Collapsed Arches or Posterior Tibial Tendon Dysfunction (PTTD)
What Is PTTD?
The posterior tibial tendon serves as one of the major supporting structures of the foot, helping it to function while walking. Posterior tibial tendon dysfunction (PTTD) is a condition caused by changes in the tendon, impairing its ability to support the arch. This results in flattening of the foot.
PTTD is often called adult acquired flatfoot because it is the most common type of flatfoot developed during adulthood. Although this condition typically occurs in only one foot, some people may develop it in both feet. PTTD is usually progressive, which means it will keep getting worse, especially if it is not treated early.
Overuse of the posterior tibial tendon is often the cause of PTTD. In fact, the symptoms usually occur after activities that involve the tendon, such as running, walking, hiking or climbing stairs.

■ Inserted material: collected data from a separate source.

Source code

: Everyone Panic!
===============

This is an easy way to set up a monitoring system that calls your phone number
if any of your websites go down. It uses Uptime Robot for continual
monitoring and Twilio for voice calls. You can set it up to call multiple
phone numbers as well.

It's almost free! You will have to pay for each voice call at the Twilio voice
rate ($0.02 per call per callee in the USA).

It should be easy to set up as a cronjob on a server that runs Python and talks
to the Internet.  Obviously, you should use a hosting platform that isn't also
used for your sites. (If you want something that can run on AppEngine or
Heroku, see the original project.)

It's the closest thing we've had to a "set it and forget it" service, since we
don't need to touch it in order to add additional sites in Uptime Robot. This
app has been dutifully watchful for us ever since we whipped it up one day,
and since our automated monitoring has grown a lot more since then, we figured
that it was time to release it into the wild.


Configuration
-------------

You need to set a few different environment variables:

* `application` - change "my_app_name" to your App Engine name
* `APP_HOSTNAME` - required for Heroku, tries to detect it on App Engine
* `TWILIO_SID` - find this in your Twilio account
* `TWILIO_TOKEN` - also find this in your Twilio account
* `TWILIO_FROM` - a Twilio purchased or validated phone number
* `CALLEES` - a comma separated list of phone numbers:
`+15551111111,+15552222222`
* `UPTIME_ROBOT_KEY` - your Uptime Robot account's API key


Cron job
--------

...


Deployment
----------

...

The symptoms of PTTD may include pain, swelling, a flattening of the arch and an inward rolling of the ankle. As the condition progresses, the symptoms will change.
For example, when PTTD initially develops, there is pain on the inside of the foot and ankle (along the course of the tendon).
In addition, the area may be red, warm and swollen. Later, as the arch begins to flatten, there may still be pain on the inside of the foot and ankle. But at this point, the foot and toes begin to turn outward and the ankle rolls inward.
As PTTD becomes more advanced, the arch flattens even more and the pain often shifts to the outside of the foot, below the ankle. The tendon has deteriorated considerably, and arthritis often develops in the foot. In more severe cases, arthritis may also develop in the ankle.
Because of the progressive nature of PTTD, early treatment is advised. If treated early enough, your symptoms may resolve without the need for surgery, and progression of your condition can be arrested.
In contrast, untreated PTTD could leave you with an extremely flat foot, painful arthritis in the foot and ankle and increasing limitations on walking, running or other activities.
In many cases of PTTD, treatment can begin with nonsurgical approaches that may include:
Orthotic devices or bracing. To give your arch the support it needs, your foot and ankle surgeon may provide you with an ankle brace or a custom orthotic device that fits into the shoe.
Immobilization. Sometimes a short-leg cast or boot is worn to immobilize the foot and allow the tendon to heal, or you may need to completely avoid all weightbearing for a while.
Physical therapy. Ultrasound therapy and exercises may help rehabilitate the tendon and muscle following immobilization.
Medications. Nonsteroidal anti-inflammatory drugs (NSAIDs), such as ibuprofen, help reduce the pain and inflammation.
Shoe modifications. Your foot and ankle surgeon may advise changes to your shoes and may provide special inserts designed to improve arch support.
When Is Surgery Needed?
In cases of PTTD that have progressed substantially or have failed to improve with nonsurgical treatment, surgery may be required. For some advanced cases, surgery may be the only option. Dr. Cottom will determine the best approach for you.